Indeed, generalizations about human behavior, the object of cross-cultural research, cannot be done without a corpus of ethnography to analyze. eHRAF World Cultures (HRAF n.d.a), with paper precursors in the 1930s and 1940s, has facilitated comparative research. With these and other resources, cross-cultural researchers have made substantial progress testing theories about a wide variety of topics using existing databases. Results of such hypotheses tests on 10 or more societies are summarized for about 800 studies on HRAF’s new open-access database—Explaining Human Culture (HRAF n.d.c.)— we estimate that we have covered about half of the existing studies to date. (Previous summaries of cross-cultural findings can be found in Levinson and Malone 1980, Ember and Levinson 1991). In comparison, cross-archaeological research is in its infancy (for some exceptions see work by Peregrine 2017 and Peregrine, Ember and Ember: 2004, 2007); most archaeologists use ethnographic analogy to help make inferences about the past M. Ember and Ember (1995) and Peregrine (2001, 2004) discuss how to use cross-cultural data more effectively for making archaeological inferences.
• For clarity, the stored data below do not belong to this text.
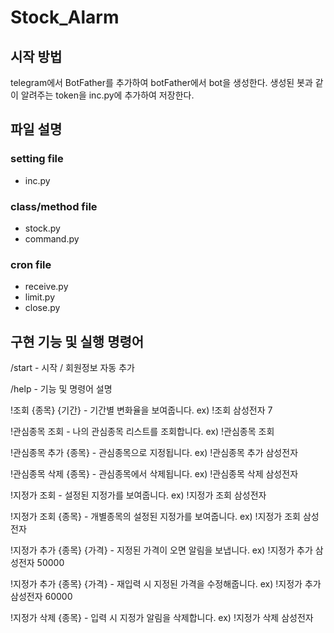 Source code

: # Stock_Alarm

## 시작 방법
telegram에서 BotFather를 추가하여 botFather에서 bot을 생성한다.
생성된 봇과 같이 알려주는 token을 inc.py에 추가하여 저장한다.

## 파일 설명
### setting file
- inc.py

### class/method file
- stock.py
- command.py

### cron file 
- receive.py
- limit.py
- close.py

## 구현 기능 및 실행 명령어
/start - 시작 / 회원정보 자동 추가

/help - 기능 및 명령어 설명

!조회 {종목} {기간} - 기간별 변화율을 보여줍니다. ex) !조회 삼성전자 7

!관심종목 조회 - 나의 관심종목 리스트를 조회합니다. ex) !관심종목 조회

!관심종목 추가 {종목} - 관심종목으로 지정됩니다. ex) !관심종목 추가 삼성전자

!관심종목 삭제 {종목} - 관심종목에서 삭제됩니다. ex) !관심종목 삭제 삼성전자

!지정가 조회 - 설정된 지정가를 보여줍니다. ex) !지정가 조회 삼성전자

!지정가 조회 {종목} - 개별종목의 설정된 지정가를 보여줍니다. ex) !지정가 조회 삼성전자

!지정가 추가 {종목} {가격} - 지정된 가격이 오면 알림을 보냅니다. ex) !지정가 추가 삼성전자 50000

!지정가 추가 {종목} {가격} - 재입력 시 지정된 가격을 수정해줍니다. ex) !지정가 추가 삼성전자 60000

!지정가 삭제 {종목} - 입력 시 지정가 알림을 삭제합니다. ex) !지정가 삭제 삼성전자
The present online database, eHRAF World Cultures, now contains the finely subject-indexed full text of almost 6000 primary ethnographic and ethnological documents for over 310 cultures with additional detailed systematic classificatory metadata at the paragraph, page and document level added by HRAF staff analysts. At the present time, access to eHRAF World Cultures (and for the companion eHRAF Archaeology (HRAF n.d.b.) with almost 100 traditions and about 2500 documents is through two fairly conventional web applications, currently accessed by over 500 academic libraries and research centers. Both databases were voted by Choice Magazine (a division of American Library Association) as two of the “Top 10 Internet Resources” in 2015.
Despite the awards, we must do much more to enhance the research potential of these databases. To be sure, the eHRAF World Cultures database is far faster and easier to use than its microfiche and paper predecessors (eHRAF Archaeology has only existed online), but there is presently little one can do directly with a given set of results other than read and process hundreds to thousands of pages of text in a conventional scholarly fashion, much as one worked with the original cellulose technology.
The databases have a long history dating from the 1930s and have undergone a number of technological innovations and transformations detailed in Ember (2012) and summarized below. This paper outlines our development plans for a new major transformation that has three major goals: 1) to use computer technologies to expand capacity to find relevant information by researchers based on enhanced semantic and structural metadata, with and without specialized training; 2) to develop auto-classification and auto-coding services to greatly improve capacity to analyze content; and 3) to establish a services framework to support conventional and new methods of describing, summarizing, visualizing and analyzing data.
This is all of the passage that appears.